● **Directions**
The entries below should be set down again exactly, with every picture left out.

Given data Block Start

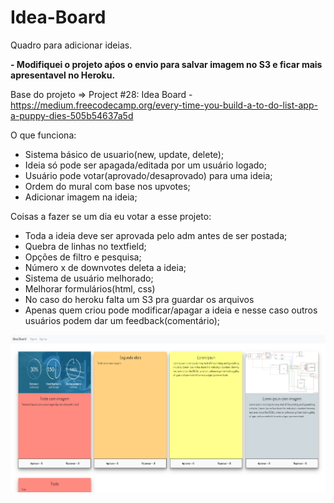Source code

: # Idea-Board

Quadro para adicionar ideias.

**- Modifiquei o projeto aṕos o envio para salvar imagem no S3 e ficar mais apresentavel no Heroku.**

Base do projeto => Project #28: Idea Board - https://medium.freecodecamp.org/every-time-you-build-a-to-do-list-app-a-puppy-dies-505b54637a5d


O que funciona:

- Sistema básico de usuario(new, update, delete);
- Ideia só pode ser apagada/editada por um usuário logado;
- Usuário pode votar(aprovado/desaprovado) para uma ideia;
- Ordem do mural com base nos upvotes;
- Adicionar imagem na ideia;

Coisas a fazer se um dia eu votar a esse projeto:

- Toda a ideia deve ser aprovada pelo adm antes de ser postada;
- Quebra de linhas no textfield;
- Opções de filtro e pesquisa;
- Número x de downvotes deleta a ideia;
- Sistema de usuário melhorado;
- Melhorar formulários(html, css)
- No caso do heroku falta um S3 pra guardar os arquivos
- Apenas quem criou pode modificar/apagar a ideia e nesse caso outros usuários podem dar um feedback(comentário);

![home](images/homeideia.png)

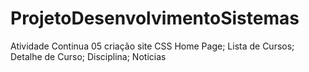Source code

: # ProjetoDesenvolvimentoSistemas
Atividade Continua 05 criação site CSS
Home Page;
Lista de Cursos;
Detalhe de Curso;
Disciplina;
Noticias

Given data Block End

● **Response**
Source code

: # Idea-Board

Quadro para adicionar ideias.

**- Modifiquei o projeto aṕos o envio para salvar imagem no S3 e ficar mais apresentavel no Heroku.**

Base do projeto => Project #28: Idea Board - https://medium.freecodecamp.org/every-time-you-build-a-to-do-list-app-a-puppy-dies-505b54637a5d


O que funciona:

- Sistema básico de usuario(new, update, delete);
- Ideia só pode ser apagada/editada por um usuário logado;
- Usuário pode votar(aprovado/desaprovado) para uma ideia;
- Ordem do mural com base nos upvotes;
- Adicionar imagem na ideia;

Coisas a fazer se um dia eu votar a esse projeto:

- Toda a ideia deve ser aprovada pelo adm antes de ser postada;
- Quebra de linhas no textfield;
- Opções de filtro e pesquisa;
- Número x de downvotes deleta a ideia;
- Sistema de usuário melhorado;
- Melhorar formulários(html, css)
- No caso do heroku falta um S3 pra guardar os arquivos
- Apenas quem criou pode modificar/apagar a ideia e nesse caso outros usuários podem dar um feedback(comentário);

![home](images/homeideia.png)

Source code

: # ProjetoDesenvolvimentoSistemas
Atividade Continua 05 criação site CSS
Home Page;
Lista de Cursos;
Detalhe de Curso;
Disciplina;
Noticias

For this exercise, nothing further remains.